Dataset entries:

· · · ·

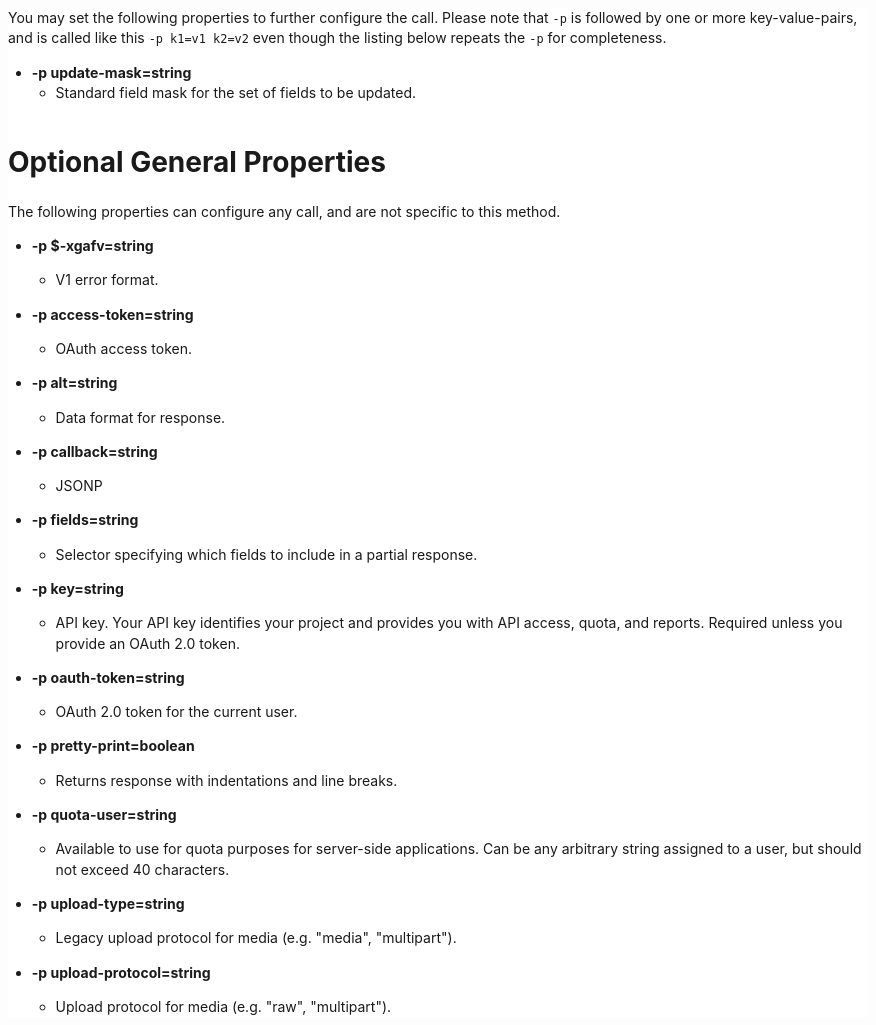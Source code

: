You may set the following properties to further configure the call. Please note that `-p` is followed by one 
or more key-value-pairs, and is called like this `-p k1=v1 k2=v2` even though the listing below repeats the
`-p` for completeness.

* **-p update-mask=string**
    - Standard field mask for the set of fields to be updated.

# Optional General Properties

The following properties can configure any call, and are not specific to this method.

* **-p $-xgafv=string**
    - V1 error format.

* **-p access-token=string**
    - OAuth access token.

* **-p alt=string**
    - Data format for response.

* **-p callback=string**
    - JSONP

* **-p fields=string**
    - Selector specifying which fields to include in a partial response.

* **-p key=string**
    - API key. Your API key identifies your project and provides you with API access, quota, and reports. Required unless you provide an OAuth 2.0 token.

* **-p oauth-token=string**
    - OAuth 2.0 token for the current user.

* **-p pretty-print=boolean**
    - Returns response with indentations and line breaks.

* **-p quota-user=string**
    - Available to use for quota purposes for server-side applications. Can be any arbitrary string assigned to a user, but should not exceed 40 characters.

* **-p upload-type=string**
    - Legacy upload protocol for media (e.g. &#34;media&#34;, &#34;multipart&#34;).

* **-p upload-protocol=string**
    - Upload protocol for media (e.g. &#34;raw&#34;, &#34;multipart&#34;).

· · · ·

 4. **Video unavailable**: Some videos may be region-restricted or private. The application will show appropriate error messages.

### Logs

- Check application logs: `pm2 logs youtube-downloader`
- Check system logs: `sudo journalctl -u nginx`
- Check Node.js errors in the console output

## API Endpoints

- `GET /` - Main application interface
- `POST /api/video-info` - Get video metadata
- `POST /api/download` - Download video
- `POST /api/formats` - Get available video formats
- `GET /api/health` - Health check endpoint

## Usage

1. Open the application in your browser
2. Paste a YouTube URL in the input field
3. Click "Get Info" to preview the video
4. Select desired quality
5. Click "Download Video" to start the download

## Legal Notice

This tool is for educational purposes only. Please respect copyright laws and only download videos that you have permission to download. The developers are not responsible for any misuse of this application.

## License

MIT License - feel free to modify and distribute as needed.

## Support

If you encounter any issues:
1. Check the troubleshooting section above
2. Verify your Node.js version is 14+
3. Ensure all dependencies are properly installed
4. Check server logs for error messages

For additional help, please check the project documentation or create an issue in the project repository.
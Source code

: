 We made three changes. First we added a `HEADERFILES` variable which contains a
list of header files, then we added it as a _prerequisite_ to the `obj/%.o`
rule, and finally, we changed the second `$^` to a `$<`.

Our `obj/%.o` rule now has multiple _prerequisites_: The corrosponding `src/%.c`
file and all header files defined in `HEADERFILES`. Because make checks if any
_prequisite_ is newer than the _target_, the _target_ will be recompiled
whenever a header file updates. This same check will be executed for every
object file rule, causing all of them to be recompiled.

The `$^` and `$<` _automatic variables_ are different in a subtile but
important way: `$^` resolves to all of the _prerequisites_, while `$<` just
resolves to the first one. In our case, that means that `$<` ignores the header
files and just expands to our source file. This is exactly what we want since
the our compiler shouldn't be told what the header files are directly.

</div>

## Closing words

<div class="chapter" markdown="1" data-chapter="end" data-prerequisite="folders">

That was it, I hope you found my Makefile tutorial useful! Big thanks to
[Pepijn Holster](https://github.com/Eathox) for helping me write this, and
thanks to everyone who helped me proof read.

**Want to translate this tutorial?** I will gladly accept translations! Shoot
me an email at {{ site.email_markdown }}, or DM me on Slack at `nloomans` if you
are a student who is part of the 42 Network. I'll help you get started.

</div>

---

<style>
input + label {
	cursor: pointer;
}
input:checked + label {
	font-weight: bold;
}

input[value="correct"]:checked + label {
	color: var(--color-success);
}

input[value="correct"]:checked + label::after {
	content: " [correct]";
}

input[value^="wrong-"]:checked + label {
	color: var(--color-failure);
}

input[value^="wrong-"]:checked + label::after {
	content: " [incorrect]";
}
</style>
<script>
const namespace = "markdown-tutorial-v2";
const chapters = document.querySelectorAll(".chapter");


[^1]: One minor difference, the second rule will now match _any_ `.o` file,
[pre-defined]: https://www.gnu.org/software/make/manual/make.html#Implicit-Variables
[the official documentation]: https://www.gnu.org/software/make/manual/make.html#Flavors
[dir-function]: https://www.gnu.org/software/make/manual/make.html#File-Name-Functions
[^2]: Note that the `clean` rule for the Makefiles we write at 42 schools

· · · ·

What you need to do. Transcribe, exactly and without additions, the lines of the records above, beginning with the line that contains "will be recompiled" and ending with the line that contains "a subtile but", both included.

Output for this task.
_prequisite_ is newer than the _target_, the _target_ will be recompiled
whenever a header file updates. This same check will be executed for every
object file rule, causing all of them to be recompiled.

The `$^` and `$<` _automatic variables_ are different in a subtile but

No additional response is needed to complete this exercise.